#### RECORDS FOR THE EXERCISE
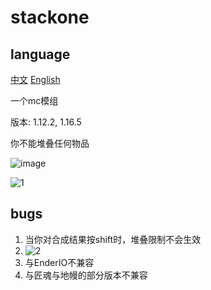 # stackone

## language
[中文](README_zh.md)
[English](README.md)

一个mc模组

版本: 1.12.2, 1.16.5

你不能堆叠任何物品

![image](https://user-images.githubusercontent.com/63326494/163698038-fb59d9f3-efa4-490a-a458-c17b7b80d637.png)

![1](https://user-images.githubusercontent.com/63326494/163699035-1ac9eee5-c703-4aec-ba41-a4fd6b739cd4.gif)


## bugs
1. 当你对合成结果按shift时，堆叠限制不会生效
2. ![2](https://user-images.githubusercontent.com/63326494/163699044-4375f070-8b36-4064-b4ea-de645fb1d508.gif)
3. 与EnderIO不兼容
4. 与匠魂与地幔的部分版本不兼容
########
TASK DESCRIPTION:
The line containing "## language" and all lines after it, through the end of the entries above, are to be returned exactly and alone.

EXPECTED ANSWER:
## language
[中文](README_zh.md)
[English](README.md)

一个mc模组

版本: 1.12.2, 1.16.5

你不能堆叠任何物品

![image](https://user-images.githubusercontent.com/63326494/163698038-fb59d9f3-efa4-490a-a458-c17b7b80d637.png)

![1](https://user-images.githubusercontent.com/63326494/163699035-1ac9eee5-c703-4aec-ba41-a4fd6b739cd4.gif)


## bugs
1. 当你对合成结果按shift时，堆叠限制不会生效
2. ![2](https://user-images.githubusercontent.com/63326494/163699044-4375f070-8b36-4064-b4ea-de645fb1d508.gif)
3. 与EnderIO不兼容
4. 与匠魂与地幔的部分版本不兼容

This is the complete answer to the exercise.